The lines to output run from the first line of the entries below through the line containing "<h2>Problem Introduction: </h2>"; copy them exactly and leave out pictures.

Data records
■ ■ ■ ■ ■

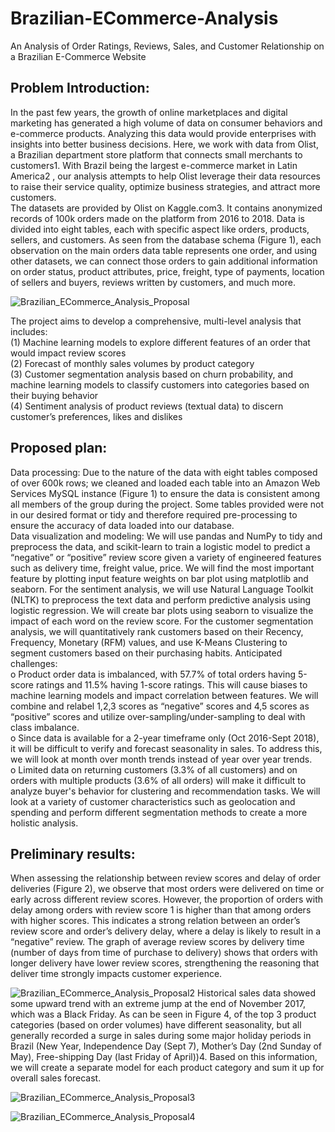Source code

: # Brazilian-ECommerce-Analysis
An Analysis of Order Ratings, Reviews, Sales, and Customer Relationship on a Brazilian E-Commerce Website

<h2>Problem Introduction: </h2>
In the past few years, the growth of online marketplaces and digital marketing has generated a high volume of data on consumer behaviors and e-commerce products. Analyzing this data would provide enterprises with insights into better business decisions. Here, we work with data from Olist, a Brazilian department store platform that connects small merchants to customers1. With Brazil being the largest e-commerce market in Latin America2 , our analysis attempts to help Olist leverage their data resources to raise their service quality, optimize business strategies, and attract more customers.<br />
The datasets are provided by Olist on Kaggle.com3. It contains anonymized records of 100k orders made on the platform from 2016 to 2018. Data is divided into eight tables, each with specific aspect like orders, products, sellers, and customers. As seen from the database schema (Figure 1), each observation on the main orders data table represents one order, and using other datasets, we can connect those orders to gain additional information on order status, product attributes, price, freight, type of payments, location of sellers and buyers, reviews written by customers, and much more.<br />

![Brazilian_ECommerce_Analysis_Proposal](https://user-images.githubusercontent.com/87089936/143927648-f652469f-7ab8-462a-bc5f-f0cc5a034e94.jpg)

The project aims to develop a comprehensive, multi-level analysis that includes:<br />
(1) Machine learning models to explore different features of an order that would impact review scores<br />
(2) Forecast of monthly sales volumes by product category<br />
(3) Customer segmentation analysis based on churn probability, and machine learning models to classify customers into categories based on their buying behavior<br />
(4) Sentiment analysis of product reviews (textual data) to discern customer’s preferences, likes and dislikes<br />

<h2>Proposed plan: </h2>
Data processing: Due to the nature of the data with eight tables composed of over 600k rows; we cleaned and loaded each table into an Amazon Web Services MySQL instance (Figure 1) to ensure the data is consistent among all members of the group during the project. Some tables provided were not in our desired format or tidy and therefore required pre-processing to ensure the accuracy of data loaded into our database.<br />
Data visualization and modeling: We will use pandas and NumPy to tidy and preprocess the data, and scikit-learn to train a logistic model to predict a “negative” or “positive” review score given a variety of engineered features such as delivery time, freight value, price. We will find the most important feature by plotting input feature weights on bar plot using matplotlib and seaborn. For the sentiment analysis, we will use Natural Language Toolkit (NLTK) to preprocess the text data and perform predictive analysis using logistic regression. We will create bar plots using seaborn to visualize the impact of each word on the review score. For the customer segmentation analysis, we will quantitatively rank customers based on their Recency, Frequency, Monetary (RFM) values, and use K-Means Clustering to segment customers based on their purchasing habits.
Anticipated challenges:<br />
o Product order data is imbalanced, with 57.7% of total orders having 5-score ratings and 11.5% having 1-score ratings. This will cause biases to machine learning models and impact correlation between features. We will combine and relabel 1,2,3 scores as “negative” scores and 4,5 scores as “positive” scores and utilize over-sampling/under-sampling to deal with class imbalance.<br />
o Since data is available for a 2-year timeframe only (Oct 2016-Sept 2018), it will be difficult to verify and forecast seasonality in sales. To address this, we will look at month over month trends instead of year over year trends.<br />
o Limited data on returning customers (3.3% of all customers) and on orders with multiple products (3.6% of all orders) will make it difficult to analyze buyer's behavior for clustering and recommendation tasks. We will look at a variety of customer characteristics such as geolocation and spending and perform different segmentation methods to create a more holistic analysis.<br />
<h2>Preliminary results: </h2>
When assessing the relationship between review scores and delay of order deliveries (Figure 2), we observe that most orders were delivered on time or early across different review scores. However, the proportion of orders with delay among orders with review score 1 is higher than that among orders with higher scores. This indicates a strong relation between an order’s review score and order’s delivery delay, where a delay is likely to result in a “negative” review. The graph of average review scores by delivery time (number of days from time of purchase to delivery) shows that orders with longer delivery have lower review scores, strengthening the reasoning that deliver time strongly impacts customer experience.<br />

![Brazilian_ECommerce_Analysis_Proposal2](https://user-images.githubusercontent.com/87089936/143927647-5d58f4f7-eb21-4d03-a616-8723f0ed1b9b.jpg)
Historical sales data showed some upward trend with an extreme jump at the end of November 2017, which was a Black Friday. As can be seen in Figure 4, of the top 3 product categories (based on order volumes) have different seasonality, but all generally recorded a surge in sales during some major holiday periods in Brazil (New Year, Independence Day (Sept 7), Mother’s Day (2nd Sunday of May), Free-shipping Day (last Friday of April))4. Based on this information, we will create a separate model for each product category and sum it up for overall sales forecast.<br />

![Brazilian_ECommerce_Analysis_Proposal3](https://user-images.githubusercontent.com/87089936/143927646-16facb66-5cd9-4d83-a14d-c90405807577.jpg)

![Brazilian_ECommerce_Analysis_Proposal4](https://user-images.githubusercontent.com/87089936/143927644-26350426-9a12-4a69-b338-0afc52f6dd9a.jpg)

■ ■ ■ ■ ■

Solution for this exercise:
Source code

: # Brazilian-ECommerce-Analysis
An Analysis of Order Ratings, Reviews, Sales, and Customer Relationship on a Brazilian E-Commerce Website

<h2>Problem Introduction: </h2>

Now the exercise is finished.